On my return, immediately went to look for Lola only to learn she was at the vet's. Very sick. A very sick bitch. And I’m a very angry … person.

But first , a brief word of explanation. Everywhere in southern Andalucia, you see at this time wild mimosa shrubs turning yellow - masses of tiny pom pom-like buds, so delicate in their golden beauty. Yet another sign of spring. But where there’s beauty, there’s often a beast.

No, not a politician this time. ( Sarkozy anyone?) And as for Andalucia, you can take your pick. (At the last count, there are over a dozen corruption cases currently going through the courts.)

No, it’s the Processional Pine Moth Caterpillar. And so you can be assured this is no April Fool’s jape, that’s the beast above. And why am I so angry? Because Lola, Senora Noriega’s gorgeous canine is, once again, their victim.
These creatures (Thaumetopoea pityocampa) start out in silky, candy floss ball-style nests in pine trees which they strip of their needles, then leave to seek out another on which to feed.
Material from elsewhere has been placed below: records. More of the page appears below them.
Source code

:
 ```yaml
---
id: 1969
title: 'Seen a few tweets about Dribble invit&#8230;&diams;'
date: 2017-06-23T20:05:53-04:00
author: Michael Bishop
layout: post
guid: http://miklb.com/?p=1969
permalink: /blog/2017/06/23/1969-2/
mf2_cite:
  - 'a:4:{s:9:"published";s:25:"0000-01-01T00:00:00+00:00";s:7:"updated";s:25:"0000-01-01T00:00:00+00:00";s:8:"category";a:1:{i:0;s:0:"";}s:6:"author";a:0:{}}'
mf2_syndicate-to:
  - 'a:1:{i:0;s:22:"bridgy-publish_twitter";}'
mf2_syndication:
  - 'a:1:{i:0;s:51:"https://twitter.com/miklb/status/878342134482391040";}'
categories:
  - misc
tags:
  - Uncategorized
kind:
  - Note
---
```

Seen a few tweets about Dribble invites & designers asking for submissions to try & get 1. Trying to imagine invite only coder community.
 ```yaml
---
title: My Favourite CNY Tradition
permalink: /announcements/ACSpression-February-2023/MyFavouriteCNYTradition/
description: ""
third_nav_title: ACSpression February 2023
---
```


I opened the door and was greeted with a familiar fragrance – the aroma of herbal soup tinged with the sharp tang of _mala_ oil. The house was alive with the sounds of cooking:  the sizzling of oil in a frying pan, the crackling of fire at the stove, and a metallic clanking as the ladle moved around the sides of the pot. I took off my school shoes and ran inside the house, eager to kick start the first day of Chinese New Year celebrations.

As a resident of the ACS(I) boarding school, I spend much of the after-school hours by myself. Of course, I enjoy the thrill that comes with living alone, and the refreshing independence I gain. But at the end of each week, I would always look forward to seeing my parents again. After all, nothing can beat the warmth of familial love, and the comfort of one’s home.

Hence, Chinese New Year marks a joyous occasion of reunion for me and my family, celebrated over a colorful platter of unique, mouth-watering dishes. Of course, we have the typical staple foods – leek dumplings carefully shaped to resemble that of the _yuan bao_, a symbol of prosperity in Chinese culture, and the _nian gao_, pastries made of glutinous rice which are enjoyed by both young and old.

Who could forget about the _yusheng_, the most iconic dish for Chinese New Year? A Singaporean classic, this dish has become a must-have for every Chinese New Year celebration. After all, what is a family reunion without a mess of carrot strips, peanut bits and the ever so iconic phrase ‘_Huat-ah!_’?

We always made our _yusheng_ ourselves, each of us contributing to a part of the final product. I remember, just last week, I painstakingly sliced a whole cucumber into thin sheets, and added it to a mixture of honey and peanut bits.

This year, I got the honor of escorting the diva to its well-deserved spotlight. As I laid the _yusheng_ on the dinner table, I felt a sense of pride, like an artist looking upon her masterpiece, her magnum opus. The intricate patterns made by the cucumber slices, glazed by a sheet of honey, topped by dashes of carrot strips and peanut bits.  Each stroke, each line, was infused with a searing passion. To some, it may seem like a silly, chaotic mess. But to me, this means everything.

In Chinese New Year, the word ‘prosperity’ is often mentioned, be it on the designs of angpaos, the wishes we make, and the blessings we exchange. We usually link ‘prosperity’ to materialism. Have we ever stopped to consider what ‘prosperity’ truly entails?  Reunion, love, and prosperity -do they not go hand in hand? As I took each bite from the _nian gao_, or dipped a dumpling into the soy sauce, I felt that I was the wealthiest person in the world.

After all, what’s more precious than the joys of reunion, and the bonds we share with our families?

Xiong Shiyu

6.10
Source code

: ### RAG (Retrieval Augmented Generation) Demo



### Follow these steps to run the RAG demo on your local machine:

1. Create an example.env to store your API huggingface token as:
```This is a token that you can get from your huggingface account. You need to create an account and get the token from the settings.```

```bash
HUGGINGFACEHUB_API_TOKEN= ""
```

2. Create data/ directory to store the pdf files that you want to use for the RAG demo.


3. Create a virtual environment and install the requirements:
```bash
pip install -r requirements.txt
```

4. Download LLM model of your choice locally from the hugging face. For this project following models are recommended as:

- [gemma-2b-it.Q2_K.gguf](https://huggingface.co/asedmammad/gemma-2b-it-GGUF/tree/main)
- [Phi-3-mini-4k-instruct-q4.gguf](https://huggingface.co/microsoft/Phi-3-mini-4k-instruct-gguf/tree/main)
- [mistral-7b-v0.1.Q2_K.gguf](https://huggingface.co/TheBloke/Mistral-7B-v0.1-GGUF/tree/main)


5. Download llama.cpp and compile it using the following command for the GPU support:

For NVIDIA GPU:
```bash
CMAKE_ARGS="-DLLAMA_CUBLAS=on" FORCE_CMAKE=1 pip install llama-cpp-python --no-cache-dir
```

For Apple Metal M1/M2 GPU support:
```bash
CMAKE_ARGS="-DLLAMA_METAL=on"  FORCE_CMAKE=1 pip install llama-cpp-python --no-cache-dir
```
From mid-February onwards for about two months, they wind their way in lines up and down trees and along the ground.

They always process single-file, head-to-tail (sometimes metres in length) apparently because of a tactile impulse from bristly, hair-like sensory protuberances on the gut of the one in front. You mustn’t walk on them or disturb them since the bristly, hairy bits easily break off and float away producing a severe toxic reaction in humans and pets if inhaled, eaten or even touched. There have been reported cases of dogs losing part of the tongue, even dying, after ingesting them.

For this reason, a lowish fence was erected to cordon off, and keep Lola away from, the offending pine - the source of the bite that landed her at the vet’s last year. But they’ve struck again. ‘Processionals’ don’t observe niceties like fences, covering greater distances and moving ever closer than before. And Lola’s not a sufficiently canny canine to resist strangers bearing gifts on their hairy guts…

Footnote: In an experiment, these creatures were placed in a circle around the edge of a terracotta pot so that there was no lead caterpillar. Guess what? They followed each other around in circles for days, in all weathers, going nowhere. Simply the impulse to follow leading them on and on and on.

A bit like those politicians*, or what?
*Except, natch, for Tom Watson MP (an unforgivable, solipsistic oversight!)